■ Assignment: In the records that follow, find the line with "exploit the relationship"; from there, retype every line exactly through the line with "Conscious observers are", which also belongs to the answer.
------ Input ------
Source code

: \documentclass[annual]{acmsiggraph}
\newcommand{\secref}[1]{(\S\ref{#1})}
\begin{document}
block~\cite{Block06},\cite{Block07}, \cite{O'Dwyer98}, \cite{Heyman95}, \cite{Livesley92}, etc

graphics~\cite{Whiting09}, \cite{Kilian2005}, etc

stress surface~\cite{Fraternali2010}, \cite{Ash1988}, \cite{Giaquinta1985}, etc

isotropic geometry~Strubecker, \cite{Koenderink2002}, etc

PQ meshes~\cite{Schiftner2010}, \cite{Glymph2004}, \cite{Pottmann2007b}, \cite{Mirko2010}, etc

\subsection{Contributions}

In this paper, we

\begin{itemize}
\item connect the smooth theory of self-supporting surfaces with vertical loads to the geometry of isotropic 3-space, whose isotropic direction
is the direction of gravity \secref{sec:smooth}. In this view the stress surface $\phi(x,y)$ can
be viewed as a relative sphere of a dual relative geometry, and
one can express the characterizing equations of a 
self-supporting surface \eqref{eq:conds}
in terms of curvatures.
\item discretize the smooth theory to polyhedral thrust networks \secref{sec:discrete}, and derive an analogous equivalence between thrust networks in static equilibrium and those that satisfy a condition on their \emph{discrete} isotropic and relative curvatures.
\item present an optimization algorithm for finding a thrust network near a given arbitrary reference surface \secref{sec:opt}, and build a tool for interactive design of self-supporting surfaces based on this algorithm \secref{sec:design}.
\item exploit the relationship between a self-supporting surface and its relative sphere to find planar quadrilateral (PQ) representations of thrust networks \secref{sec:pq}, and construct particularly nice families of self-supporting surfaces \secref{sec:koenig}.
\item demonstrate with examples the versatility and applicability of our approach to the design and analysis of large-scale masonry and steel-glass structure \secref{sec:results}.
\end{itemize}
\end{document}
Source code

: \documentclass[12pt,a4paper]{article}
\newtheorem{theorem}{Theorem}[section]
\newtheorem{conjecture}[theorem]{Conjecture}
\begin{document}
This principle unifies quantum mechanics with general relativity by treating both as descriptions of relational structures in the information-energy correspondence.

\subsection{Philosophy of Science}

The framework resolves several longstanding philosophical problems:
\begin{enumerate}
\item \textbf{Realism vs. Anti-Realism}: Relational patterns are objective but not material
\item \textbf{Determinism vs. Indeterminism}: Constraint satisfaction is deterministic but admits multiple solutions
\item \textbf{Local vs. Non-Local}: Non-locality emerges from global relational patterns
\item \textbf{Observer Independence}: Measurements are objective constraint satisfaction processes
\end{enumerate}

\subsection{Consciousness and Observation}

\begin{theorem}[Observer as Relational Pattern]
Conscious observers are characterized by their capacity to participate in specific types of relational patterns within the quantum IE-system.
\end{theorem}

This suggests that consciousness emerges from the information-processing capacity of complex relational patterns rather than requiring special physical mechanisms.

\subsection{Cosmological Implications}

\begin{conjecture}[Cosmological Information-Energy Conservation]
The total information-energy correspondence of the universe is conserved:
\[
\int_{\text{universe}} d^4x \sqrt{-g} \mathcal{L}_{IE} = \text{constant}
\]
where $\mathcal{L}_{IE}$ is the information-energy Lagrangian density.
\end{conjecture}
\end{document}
------
■ Solution to this problem:
\item exploit the relationship between a self-supporting surface and its relative sphere to find planar quadrilateral (PQ) representations of thrust networks \secref{sec:pq}, and construct particularly nice families of self-supporting surfaces \secref{sec:koenig}.
\item demonstrate with examples the versatility and applicability of our approach to the design and analysis of large-scale masonry and steel-glass structure \secref{sec:results}.
\end{itemize}
\end{document}
Source code

: \documentclass[12pt,a4paper]{article}
\newtheorem{theorem}{Theorem}[section]
\newtheorem{conjecture}[theorem]{Conjecture}
\begin{document}
This principle unifies quantum mechanics with general relativity by treating both as descriptions of relational structures in the information-energy correspondence.

\subsection{Philosophy of Science}

The framework resolves several longstanding philosophical problems:
\begin{enumerate}
\item \textbf{Realism vs. Anti-Realism}: Relational patterns are objective but not material
\item \textbf{Determinism vs. Indeterminism}: Constraint satisfaction is deterministic but admits multiple solutions
\item \textbf{Local vs. Non-Local}: Non-locality emerges from global relational patterns
\item \textbf{Observer Independence}: Measurements are objective constraint satisfaction processes
\end{enumerate}

\subsection{Consciousness and Observation}

\begin{theorem}[Observer as Relational Pattern]
Conscious observers are characterized by their capacity to participate in specific types of relational patterns within the quantum IE-system.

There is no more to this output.